In the listing below, start your output at the line with "The private key" and end it after the line with "GoldCoin's faster confirmation", copying every line exactly.

[Opening RECORDED INFORMATION section]

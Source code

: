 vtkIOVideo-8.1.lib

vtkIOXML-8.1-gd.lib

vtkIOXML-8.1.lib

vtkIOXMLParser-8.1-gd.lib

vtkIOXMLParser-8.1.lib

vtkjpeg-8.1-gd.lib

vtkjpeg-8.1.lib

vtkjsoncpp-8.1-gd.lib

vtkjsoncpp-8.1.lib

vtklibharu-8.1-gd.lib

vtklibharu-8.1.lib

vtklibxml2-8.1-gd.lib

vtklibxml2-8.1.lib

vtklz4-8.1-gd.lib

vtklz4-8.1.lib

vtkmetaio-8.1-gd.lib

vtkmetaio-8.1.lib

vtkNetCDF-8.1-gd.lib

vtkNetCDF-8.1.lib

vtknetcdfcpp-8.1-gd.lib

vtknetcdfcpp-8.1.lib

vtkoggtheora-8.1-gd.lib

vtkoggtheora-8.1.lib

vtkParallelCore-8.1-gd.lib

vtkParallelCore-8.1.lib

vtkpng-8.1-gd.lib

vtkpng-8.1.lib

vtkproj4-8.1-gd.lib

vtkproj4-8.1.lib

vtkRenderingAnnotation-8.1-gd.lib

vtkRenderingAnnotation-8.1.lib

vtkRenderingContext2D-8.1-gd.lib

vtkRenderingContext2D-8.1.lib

[Closing RECORDED INFORMATION section]
[Opening RECORDED INFORMATION section]

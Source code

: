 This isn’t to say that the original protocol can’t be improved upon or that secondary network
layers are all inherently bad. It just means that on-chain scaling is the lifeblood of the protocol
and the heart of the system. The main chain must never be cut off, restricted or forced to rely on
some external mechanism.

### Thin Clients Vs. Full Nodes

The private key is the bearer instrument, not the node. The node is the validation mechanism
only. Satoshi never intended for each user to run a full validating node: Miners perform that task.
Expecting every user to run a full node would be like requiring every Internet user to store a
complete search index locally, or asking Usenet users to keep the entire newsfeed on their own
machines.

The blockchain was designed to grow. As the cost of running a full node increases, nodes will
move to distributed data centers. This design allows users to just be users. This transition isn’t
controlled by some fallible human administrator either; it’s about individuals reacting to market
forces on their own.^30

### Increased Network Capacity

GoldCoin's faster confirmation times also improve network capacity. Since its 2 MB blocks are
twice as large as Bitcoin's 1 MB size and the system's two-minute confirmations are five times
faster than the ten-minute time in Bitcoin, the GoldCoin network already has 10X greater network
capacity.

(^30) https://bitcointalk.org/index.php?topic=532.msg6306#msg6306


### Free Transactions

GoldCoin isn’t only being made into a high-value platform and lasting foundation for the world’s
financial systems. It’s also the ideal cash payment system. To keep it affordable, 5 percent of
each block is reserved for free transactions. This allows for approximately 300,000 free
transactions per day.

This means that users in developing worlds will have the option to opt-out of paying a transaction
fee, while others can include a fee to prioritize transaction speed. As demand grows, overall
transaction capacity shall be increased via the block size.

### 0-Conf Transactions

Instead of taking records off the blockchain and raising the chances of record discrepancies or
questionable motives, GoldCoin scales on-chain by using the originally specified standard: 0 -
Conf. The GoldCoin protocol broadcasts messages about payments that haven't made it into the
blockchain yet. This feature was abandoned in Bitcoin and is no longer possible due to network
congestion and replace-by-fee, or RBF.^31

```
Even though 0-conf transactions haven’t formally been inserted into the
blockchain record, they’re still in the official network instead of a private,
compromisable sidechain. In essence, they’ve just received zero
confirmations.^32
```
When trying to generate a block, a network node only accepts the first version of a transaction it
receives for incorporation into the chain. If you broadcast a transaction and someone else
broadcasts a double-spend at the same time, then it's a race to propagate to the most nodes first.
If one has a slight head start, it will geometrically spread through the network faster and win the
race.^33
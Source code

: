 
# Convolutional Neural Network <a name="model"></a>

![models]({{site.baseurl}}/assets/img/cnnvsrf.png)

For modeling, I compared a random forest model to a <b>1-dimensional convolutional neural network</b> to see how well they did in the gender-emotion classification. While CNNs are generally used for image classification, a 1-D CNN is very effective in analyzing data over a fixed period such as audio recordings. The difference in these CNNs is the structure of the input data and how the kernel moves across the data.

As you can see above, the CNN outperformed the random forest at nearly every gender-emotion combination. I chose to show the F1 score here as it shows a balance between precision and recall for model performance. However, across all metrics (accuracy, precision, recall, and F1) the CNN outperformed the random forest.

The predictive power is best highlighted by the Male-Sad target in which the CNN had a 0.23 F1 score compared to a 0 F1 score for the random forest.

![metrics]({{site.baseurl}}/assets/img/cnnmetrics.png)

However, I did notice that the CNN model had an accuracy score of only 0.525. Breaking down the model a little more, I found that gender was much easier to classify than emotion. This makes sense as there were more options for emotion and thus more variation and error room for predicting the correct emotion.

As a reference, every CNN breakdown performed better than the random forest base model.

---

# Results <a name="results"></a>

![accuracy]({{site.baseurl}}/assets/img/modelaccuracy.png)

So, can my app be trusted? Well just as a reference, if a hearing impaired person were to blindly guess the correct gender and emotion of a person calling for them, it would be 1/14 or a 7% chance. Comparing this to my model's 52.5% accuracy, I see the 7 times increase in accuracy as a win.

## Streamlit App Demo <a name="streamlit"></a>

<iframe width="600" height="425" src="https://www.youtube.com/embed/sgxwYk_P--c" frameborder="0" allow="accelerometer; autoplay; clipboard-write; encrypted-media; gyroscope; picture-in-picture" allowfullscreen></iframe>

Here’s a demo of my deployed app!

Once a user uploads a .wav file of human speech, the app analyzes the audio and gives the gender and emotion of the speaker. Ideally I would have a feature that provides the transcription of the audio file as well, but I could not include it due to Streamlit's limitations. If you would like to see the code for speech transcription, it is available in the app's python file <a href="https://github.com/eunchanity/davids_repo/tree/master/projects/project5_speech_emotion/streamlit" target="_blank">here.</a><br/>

[Closing RECORDED INFORMATION section]
[Opening RECORDED INFORMATION section]

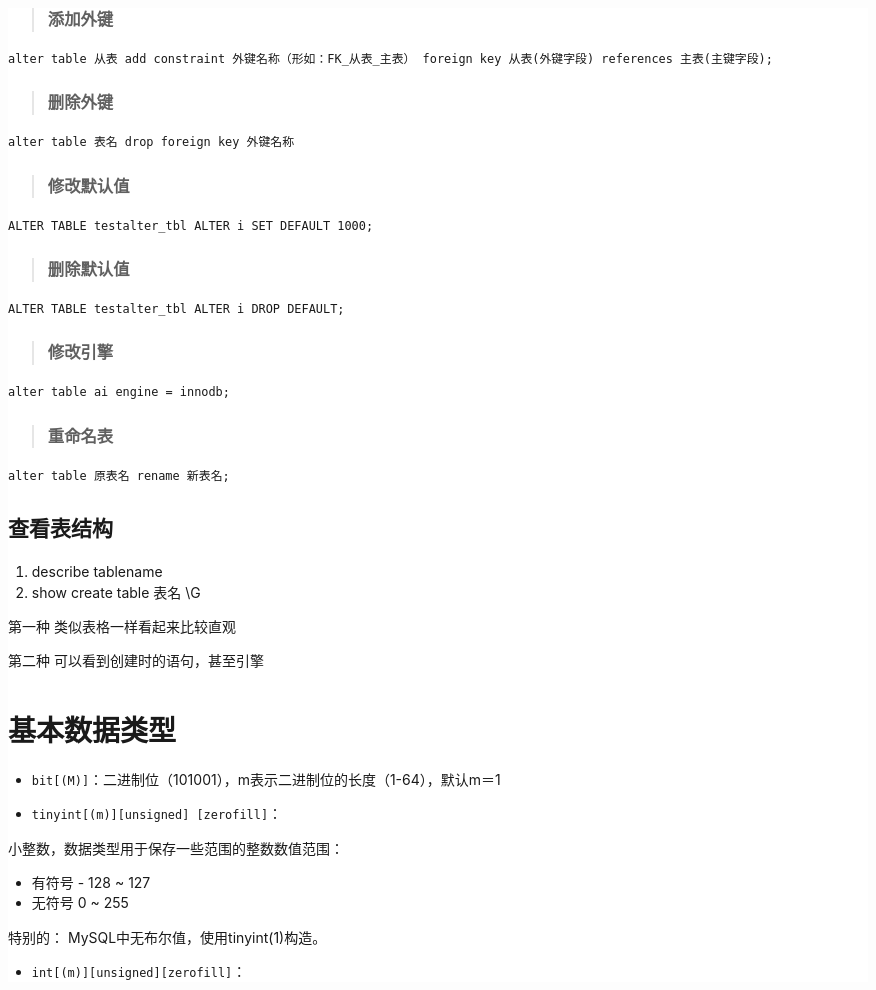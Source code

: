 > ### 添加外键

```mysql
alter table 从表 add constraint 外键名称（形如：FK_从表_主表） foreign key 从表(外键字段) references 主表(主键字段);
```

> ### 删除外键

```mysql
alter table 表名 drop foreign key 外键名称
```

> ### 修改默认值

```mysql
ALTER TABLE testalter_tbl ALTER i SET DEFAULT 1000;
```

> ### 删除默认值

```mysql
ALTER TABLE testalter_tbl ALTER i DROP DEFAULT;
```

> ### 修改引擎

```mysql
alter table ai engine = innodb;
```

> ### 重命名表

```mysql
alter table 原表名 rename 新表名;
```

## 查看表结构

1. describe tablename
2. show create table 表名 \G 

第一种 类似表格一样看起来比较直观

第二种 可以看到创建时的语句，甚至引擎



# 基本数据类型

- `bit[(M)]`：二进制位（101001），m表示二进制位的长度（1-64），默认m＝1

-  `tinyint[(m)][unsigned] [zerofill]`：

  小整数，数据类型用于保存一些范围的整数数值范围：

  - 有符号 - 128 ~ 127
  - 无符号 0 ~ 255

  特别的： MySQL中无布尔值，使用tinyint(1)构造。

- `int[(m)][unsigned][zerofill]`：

[Closing RECORDED INFORMATION section]

* [ANSWER TO THIS PROBLEM]
The private key is the bearer instrument, not the node. The node is the validation mechanism
only. Satoshi never intended for each user to run a full validating node: Miners perform that task.
Expecting every user to run a full node would be like requiring every Internet user to store a
complete search index locally, or asking Usenet users to keep the entire newsfeed on their own
machines.

The blockchain was designed to grow. As the cost of running a full node increases, nodes will
move to distributed data centers. This design allows users to just be users. This transition isn’t
controlled by some fallible human administrator either; it’s about individuals reacting to market
forces on their own.^30

### Increased Network Capacity

GoldCoin's faster confirmation times also improve network capacity. Since its 2 MB blocks are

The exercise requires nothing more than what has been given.